* [Exercise inputs]:
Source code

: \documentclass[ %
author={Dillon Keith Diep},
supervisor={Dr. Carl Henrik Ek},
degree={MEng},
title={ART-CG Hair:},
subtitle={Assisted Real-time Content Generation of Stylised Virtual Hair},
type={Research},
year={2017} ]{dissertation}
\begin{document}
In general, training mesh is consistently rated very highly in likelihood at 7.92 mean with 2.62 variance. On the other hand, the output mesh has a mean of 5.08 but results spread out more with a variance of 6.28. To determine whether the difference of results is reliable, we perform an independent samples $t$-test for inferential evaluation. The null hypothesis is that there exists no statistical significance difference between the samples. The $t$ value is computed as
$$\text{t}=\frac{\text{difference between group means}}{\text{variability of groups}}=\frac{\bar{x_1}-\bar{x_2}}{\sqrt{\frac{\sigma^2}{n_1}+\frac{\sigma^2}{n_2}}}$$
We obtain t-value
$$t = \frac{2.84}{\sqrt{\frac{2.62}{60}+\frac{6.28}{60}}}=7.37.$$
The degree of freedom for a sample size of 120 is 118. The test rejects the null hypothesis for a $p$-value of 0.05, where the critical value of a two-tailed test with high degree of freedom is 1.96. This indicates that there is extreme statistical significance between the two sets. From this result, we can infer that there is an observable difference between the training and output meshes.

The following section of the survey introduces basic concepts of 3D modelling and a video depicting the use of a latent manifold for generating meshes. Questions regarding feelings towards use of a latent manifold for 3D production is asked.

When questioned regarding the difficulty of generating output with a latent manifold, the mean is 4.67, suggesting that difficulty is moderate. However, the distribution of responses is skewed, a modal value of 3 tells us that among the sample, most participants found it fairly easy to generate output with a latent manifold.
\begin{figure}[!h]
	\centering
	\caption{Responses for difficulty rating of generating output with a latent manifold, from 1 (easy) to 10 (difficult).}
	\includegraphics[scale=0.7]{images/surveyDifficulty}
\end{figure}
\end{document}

* [What you have to do]: Among the lines above, find those containing the word "frac" and copy each.

* [Answer box]:
$$\text{t}=\frac{\text{difference between group means}}{\text{variability of groups}}=\frac{\bar{x_1}-\bar{x_2}}{\sqrt{\frac{\sigma^2}{n_1}+\frac{\sigma^2}{n_2}}}$$
$$t = \frac{2.84}{\sqrt{\frac{2.62}{60}+\frac{6.28}{60}}}=7.37.$$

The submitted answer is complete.